Commentary: We can end child poverty in Maryland
By Laura Weeldreyer
The writer is executive director of the Maryland Family Network.
Gov. Wes Moore’s moonshot pledge to end child poverty in Maryland is inspiring and hopeful. In addition to the governor’s proposed tax credits, there are legislative opportunities to achieve this important goal.
Maryland’s Child Care Scholarship program is one of those. Maryland child care costs continue to rise for both parents and providers. In fact, child care providers across the state have been closing their doors in record numbers. The Child Care Scholarship program makes it possible for thousands of young children to attend quality child care and start a trajectory for success in school and in life. Thanks to funding from the American Rescue Plan Act, Maryland was able to raise the income eligibility level so that families with up to 75% of state median income ($90,033 for a family of four) could qualify for a child care scholarship.
House Bill 495/Senate Bill 350 will protect these critical investments in child care. It can achieve this is several ways including guaranteeing Child Care Scholarship funding so that all eligible families can receive child care scholarships with no waiting lists. It will also maintain the income eligibility level so that families with up to 75% of state median income continue to qualify for a child care subsidy. Additionally the legislation will drastically reduce the parent co-pay, which for working families who are counting every dollar, means money stays in their pockets. Finally on the child care provider side, this legislation will keep the child care provider reimbursement rate at level that gives parents access to 70% of the programs in their communities.
Quality and affordable child care lifts children out of poverty. Not only does it allow their parents to be able to go to work and earn money for their family, but it also prepares children to succeed in life. Decades of research tells us that children who have access to high quality child care, are more likely to graduate high school, and go on to college, and earn more as adults. These children are also less likely to get involved with risky behaviors like crime or drug and alcohol misuse.
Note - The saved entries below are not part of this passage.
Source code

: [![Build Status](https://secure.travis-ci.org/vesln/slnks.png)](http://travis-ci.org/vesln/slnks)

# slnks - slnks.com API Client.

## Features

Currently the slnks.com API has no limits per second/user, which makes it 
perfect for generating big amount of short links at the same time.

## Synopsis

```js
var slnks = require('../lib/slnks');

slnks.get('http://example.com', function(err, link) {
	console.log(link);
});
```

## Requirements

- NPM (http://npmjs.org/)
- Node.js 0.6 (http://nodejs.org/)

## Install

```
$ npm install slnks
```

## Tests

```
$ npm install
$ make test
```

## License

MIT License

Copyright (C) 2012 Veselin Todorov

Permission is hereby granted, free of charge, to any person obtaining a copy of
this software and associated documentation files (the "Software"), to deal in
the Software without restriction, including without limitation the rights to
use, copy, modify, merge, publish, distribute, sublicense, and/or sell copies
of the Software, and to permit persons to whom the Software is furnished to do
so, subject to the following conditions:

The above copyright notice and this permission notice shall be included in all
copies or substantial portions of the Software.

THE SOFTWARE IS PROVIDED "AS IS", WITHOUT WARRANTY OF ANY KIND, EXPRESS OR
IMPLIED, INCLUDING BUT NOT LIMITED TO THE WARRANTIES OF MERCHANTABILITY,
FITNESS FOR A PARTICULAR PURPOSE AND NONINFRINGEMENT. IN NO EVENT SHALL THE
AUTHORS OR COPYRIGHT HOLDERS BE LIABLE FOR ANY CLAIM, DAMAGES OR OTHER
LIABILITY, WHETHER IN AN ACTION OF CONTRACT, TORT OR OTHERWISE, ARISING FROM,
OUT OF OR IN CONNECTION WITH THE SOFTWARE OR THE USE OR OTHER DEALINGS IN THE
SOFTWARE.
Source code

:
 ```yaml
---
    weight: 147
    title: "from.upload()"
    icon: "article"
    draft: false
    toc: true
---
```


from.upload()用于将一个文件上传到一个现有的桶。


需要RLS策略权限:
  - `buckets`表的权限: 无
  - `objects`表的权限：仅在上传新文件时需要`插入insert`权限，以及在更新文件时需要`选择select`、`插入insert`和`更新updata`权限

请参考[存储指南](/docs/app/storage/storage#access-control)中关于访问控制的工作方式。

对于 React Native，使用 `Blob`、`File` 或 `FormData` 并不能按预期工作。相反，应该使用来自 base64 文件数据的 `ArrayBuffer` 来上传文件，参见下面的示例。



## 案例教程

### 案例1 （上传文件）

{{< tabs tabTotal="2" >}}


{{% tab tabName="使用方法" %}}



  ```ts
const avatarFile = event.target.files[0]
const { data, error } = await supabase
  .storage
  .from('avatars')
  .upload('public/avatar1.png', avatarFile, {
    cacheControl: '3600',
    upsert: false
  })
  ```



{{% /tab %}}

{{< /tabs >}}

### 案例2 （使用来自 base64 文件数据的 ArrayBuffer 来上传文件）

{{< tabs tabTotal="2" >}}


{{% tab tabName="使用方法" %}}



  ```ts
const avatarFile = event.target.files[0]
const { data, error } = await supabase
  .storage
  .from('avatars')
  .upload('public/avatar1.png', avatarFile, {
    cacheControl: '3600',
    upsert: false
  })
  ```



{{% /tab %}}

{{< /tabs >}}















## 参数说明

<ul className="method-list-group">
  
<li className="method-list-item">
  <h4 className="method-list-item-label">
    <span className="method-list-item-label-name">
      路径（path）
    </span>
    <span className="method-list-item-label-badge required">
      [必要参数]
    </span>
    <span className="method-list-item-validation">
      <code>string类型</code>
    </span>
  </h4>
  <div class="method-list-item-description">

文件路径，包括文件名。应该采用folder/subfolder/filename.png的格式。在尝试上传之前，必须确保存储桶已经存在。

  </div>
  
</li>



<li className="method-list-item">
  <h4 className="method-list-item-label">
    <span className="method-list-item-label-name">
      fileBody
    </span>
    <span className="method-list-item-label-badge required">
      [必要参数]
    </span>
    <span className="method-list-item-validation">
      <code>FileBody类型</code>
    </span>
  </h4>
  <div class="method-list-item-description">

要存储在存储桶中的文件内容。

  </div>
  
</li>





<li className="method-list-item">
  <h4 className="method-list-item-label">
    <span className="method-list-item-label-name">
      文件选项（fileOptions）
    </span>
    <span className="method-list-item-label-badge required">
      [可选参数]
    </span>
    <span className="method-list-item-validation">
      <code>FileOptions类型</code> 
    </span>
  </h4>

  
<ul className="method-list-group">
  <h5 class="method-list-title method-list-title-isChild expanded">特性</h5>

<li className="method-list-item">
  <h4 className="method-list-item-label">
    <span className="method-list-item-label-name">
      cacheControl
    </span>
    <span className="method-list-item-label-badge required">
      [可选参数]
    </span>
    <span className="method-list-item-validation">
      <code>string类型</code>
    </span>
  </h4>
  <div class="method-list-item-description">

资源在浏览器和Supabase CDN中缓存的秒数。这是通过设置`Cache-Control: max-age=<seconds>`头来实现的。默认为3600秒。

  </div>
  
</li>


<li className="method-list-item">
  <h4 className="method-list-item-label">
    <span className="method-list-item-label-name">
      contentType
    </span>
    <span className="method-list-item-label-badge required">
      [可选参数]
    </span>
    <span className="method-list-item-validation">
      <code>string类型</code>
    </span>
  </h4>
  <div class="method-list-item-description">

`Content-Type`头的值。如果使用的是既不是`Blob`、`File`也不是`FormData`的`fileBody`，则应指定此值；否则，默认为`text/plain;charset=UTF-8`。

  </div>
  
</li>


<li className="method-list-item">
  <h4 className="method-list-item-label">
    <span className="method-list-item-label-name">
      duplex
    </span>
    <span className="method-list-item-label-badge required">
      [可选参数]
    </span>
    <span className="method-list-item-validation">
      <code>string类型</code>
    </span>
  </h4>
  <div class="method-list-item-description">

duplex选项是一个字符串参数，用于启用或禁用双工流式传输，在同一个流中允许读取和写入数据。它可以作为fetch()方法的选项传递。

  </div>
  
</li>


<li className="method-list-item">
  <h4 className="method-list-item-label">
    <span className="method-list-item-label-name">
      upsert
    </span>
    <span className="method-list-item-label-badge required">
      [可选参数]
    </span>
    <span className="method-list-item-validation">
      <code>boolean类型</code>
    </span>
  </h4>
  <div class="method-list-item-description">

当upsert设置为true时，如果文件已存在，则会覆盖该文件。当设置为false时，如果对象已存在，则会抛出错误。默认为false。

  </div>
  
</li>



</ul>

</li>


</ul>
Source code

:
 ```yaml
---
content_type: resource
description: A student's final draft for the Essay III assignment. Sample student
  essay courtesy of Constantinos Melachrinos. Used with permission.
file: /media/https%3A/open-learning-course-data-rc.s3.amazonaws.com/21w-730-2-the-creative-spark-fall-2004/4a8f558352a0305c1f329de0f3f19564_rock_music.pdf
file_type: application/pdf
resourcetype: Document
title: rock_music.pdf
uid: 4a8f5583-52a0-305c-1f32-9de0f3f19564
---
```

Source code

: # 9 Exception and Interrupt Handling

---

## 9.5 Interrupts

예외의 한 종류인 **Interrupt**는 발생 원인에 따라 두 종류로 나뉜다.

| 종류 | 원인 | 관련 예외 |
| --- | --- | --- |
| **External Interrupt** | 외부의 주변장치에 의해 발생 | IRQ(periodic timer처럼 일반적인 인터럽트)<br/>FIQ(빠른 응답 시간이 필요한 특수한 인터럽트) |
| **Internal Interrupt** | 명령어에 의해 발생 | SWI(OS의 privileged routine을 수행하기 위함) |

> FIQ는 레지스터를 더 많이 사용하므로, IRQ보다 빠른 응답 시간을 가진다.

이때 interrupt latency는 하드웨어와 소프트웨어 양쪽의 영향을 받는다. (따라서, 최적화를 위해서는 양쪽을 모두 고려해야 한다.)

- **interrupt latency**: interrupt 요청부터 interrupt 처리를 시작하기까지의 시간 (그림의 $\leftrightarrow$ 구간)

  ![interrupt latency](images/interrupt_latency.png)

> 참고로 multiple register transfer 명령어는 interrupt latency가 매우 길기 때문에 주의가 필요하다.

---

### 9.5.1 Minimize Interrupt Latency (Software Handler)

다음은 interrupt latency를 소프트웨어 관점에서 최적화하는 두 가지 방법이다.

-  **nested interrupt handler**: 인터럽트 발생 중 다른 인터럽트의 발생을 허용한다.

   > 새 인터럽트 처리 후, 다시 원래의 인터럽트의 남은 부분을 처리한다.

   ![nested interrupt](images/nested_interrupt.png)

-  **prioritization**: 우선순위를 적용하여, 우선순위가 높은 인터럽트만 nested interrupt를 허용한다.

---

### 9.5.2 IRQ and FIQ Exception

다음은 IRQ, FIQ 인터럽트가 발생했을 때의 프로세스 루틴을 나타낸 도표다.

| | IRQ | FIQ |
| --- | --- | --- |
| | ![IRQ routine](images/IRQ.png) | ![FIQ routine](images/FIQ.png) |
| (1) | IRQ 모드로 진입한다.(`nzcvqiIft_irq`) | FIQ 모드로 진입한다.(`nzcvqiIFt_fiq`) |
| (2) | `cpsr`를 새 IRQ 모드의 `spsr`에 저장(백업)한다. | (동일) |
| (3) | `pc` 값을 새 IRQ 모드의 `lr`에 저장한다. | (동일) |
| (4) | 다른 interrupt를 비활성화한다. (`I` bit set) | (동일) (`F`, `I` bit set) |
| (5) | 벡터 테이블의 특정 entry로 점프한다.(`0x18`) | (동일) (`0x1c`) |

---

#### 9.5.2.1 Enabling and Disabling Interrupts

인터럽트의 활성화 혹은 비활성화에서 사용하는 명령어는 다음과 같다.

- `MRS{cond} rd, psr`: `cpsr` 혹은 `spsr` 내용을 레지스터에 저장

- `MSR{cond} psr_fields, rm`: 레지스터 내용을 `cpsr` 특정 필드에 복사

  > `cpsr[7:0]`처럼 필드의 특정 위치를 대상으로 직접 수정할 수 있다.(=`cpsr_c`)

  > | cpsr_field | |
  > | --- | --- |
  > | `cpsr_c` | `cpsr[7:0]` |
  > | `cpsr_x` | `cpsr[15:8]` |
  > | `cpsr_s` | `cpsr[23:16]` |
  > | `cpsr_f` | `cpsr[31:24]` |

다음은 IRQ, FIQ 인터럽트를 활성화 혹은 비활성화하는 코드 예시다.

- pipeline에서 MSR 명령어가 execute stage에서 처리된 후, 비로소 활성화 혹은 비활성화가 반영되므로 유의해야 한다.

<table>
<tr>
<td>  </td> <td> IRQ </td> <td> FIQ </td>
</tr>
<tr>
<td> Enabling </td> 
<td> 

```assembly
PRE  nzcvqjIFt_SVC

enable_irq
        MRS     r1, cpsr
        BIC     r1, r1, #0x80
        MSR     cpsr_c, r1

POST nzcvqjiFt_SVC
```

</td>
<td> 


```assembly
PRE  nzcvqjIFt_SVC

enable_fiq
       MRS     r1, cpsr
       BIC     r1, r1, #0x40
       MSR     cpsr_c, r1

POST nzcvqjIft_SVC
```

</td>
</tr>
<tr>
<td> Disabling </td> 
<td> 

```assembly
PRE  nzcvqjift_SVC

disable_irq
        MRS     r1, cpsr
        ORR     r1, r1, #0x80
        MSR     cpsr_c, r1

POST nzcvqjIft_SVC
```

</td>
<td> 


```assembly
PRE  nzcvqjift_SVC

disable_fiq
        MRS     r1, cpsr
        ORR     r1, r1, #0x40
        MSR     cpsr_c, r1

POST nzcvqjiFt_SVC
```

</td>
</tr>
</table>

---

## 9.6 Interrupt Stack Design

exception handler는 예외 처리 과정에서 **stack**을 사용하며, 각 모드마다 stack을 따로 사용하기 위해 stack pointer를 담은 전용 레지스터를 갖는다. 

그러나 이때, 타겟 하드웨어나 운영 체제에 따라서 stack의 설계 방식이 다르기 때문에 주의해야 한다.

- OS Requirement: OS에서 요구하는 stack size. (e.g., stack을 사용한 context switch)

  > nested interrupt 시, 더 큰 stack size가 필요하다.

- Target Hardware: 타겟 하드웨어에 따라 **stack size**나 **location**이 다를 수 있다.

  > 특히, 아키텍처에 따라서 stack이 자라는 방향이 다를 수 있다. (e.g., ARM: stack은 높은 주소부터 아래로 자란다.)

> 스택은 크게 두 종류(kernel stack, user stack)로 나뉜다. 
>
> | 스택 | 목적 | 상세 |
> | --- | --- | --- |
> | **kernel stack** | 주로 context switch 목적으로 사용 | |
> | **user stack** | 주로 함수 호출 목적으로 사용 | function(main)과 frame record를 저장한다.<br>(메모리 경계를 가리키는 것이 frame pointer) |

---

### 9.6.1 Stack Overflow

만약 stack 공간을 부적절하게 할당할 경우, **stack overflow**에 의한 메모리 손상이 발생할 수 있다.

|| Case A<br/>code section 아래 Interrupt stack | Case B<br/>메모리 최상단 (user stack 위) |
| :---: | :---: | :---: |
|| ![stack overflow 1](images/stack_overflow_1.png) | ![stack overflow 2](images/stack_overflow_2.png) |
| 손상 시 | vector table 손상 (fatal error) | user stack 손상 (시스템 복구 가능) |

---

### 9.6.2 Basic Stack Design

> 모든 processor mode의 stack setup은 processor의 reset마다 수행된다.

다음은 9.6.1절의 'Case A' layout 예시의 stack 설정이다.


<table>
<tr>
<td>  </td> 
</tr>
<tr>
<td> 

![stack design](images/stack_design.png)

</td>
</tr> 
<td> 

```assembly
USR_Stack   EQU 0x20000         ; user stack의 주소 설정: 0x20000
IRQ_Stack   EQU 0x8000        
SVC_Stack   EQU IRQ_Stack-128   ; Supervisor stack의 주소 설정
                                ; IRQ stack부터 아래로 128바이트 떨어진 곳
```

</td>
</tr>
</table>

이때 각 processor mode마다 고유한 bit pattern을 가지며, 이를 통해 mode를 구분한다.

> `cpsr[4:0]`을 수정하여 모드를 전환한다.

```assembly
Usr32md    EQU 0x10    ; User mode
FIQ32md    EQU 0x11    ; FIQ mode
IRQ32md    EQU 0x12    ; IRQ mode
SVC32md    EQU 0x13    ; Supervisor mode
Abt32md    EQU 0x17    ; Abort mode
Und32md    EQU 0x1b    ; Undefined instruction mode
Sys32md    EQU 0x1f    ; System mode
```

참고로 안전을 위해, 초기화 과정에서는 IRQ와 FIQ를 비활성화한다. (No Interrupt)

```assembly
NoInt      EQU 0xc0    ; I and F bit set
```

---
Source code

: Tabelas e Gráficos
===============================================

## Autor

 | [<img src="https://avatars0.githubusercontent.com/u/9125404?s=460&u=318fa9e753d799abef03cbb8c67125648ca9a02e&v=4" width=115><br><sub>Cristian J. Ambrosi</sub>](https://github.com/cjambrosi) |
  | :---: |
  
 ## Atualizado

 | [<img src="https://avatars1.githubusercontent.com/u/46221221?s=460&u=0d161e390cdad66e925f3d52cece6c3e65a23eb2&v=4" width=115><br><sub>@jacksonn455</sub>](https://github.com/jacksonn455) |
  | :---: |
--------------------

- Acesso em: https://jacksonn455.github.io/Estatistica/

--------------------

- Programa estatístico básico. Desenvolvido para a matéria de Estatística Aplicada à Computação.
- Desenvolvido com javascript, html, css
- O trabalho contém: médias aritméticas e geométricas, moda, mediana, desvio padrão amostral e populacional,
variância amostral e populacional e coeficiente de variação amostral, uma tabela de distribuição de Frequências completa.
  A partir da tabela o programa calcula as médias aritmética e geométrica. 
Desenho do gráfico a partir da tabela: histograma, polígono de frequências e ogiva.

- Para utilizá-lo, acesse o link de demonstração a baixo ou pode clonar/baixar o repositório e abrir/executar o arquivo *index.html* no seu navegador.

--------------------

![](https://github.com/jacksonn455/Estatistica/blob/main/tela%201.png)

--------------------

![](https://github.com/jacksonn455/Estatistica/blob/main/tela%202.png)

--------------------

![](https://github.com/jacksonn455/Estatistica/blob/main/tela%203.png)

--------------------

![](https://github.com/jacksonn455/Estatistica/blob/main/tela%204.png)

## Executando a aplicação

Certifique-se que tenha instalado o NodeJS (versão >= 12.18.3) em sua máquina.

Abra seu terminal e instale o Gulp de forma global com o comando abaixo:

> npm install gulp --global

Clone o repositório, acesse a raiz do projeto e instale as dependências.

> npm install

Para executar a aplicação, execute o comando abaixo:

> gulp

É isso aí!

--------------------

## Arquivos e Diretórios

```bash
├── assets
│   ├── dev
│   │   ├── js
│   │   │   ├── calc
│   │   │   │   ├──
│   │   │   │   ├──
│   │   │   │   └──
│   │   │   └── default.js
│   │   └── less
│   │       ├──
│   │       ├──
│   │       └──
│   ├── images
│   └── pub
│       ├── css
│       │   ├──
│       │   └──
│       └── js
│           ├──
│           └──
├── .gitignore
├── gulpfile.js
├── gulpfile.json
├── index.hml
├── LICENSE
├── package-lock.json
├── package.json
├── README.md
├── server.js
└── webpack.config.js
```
The Child Care Scholarship program is a life line to Maryland families. Polling by Maryland Family Network of 3,500 parents from across the state, found that 29% of parents are using high-interest pay day loans to cover the cost of care. Almost a third of parents must regularly borrow money from family and friends to pay for child care. Another 40% of parents are giving up healthy foods like fresh fruits and vegetables to pay for care. Disparities are even more stark for Spanish-speaking families who completed the survey: 50% reported that they are giving up prescription medicine, regular medical check-ups, dental work, and emergency medical procedures so they can afford child care and be able to go to work.
We all know a parent would give up anything to keep their child safe, happy, and learning. But they shouldn’t have to, especially when it means sacrificing their own health, their lives, or the wellbeing of their families to pay for what nearly every other wealthy nation has found a way to equitably provide for its citizens.
Let’s protect Maryland’s critical investments in child care. Maryland can be the state that wipes out child poverty.